▸ **Task directions**:
Copy out, from the entries below, each line that holds the string "assets".
Top of Extracted data
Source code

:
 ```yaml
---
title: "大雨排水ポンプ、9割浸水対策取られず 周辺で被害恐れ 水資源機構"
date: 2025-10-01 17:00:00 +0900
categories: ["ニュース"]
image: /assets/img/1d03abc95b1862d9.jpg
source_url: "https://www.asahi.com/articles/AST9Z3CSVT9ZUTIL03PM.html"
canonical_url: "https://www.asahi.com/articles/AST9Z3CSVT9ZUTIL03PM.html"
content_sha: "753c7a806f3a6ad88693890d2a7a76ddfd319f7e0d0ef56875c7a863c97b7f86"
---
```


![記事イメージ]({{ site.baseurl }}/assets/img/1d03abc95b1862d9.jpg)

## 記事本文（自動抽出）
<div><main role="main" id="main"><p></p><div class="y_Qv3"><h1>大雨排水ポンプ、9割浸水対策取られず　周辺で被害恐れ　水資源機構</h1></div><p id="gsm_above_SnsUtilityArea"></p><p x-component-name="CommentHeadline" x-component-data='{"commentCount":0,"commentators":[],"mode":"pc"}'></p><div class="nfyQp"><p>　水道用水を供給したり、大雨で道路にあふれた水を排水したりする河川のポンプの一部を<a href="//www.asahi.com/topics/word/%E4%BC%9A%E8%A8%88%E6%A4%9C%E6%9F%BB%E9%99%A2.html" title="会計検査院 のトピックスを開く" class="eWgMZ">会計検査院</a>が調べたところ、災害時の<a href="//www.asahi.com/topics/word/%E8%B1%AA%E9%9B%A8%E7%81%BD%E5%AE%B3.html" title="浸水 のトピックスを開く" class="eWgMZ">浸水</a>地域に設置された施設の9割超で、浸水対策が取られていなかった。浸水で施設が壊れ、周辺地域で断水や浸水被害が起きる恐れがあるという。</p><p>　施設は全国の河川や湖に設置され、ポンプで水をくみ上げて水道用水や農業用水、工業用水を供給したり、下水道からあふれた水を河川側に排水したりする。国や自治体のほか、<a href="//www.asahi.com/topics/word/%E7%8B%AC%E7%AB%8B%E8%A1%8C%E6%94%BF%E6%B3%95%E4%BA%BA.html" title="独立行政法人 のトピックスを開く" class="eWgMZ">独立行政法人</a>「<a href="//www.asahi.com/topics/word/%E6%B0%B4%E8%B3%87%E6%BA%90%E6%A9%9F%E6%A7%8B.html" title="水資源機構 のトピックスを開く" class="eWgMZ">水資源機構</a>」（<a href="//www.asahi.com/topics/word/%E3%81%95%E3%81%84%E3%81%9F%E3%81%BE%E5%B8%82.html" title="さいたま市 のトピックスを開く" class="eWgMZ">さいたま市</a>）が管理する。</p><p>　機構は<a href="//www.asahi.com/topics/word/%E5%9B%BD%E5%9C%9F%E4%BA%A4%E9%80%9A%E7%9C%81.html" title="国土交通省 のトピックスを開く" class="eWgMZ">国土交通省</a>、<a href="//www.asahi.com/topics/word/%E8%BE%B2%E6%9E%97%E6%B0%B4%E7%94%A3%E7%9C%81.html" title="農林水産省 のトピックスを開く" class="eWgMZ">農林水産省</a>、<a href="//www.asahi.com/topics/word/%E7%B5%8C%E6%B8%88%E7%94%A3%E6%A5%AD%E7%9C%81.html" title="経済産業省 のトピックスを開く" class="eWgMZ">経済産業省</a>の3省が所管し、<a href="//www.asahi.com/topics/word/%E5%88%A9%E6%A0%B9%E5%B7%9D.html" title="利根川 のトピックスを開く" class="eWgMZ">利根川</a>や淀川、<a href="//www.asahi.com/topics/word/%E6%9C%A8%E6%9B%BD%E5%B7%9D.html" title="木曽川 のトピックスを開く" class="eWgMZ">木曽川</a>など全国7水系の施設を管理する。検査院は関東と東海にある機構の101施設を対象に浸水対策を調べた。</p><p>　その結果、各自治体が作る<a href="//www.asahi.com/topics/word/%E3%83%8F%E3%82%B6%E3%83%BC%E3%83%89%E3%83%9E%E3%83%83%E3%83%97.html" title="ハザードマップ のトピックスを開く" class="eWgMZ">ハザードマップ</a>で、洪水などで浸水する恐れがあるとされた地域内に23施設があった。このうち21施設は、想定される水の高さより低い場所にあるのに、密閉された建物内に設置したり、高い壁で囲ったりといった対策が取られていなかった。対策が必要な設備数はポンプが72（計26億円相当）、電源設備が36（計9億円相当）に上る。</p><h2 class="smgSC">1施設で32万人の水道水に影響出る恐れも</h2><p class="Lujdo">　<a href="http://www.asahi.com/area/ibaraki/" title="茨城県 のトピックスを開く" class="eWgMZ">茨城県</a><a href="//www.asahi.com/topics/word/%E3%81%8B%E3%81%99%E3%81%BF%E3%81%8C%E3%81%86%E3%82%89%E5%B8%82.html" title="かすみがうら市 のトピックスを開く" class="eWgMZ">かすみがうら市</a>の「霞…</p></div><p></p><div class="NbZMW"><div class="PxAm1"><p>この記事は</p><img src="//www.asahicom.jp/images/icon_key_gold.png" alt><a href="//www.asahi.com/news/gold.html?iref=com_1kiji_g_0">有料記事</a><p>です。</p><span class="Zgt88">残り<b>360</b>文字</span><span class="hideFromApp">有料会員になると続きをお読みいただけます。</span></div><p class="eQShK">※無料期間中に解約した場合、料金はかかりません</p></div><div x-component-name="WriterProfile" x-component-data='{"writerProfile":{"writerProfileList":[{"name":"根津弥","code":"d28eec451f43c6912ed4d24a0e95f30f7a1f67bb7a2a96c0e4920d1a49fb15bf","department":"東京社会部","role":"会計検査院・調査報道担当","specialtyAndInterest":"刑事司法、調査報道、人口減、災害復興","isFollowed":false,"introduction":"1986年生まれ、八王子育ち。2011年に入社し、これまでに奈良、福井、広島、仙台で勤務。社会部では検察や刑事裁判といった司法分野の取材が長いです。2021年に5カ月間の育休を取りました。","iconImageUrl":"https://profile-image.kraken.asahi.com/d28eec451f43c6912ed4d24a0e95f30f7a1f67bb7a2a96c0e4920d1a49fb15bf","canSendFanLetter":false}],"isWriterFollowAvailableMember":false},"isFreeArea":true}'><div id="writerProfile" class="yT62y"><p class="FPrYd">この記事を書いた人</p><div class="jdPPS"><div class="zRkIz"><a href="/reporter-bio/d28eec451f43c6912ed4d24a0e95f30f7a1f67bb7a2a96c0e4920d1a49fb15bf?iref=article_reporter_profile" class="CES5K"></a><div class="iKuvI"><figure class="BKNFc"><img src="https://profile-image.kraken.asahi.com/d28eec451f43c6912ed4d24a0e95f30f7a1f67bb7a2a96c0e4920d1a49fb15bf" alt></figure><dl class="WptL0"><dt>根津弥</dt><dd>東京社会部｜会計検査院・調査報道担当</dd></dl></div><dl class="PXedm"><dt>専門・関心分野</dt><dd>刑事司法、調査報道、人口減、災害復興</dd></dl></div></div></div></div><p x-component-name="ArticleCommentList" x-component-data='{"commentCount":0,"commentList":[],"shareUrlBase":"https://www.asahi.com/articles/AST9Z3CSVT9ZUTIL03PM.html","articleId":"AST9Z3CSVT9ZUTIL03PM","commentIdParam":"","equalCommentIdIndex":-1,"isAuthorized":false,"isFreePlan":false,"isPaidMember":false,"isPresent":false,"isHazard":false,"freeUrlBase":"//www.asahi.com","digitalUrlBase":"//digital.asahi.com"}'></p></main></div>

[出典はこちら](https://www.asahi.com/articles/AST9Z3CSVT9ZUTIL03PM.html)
Bottom of Extracted data
▸ **Problem solution**:
image: /assets/img/1d03abc95b1862d9.jpg
![記事イメージ]({{ site.baseurl }}/assets/img/1d03abc95b1862d9.jpg)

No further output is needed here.